Your objective ->
Give again, word for word, every line below from the one that has "attribute is no" through the one that has "the NFSS low-level", both included, and no others.

Records for this exercise START

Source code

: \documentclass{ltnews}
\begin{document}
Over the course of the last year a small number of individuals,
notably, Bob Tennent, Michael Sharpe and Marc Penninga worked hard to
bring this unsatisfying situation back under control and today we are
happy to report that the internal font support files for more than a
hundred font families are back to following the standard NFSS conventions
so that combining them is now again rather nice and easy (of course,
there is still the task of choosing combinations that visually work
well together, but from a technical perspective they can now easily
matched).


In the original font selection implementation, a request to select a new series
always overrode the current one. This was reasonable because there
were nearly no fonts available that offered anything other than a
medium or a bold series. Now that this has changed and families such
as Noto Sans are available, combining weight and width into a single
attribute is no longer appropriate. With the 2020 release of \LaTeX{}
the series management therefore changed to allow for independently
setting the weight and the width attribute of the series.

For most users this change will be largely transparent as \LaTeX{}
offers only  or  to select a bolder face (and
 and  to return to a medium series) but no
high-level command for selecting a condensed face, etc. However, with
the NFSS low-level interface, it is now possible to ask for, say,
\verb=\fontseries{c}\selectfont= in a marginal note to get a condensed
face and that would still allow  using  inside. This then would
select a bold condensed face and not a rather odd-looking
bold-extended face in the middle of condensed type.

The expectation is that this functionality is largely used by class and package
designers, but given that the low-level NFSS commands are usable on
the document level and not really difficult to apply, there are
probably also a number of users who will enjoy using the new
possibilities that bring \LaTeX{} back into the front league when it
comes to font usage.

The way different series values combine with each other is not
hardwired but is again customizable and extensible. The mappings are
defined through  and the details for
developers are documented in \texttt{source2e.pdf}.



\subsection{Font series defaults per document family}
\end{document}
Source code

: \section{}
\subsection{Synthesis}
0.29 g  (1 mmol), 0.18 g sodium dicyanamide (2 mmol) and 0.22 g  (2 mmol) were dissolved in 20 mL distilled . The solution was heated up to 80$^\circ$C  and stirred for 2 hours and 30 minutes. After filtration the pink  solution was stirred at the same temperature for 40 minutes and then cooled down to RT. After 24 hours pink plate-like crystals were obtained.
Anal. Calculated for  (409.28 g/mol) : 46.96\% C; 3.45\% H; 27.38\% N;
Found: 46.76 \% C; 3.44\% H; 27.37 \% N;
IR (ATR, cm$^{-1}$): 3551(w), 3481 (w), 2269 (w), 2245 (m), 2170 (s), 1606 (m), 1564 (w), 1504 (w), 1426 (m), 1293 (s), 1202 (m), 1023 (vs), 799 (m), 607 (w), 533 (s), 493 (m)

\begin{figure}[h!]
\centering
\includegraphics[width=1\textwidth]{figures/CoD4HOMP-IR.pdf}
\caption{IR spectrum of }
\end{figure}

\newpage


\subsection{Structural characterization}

Records for this exercise END

Solved exercise ->
attribute is no longer appropriate. With the 2020 release of \LaTeX{}
the series management therefore changed to allow for independently
setting the weight and the width attribute of the series.

For most users this change will be largely transparent as \LaTeX{}
offers only  or  to select a bolder face (and
 and  to return to a medium series) but no
high-level command for selecting a condensed face, etc. However, with
the NFSS low-level interface, it is now possible to ask for, say,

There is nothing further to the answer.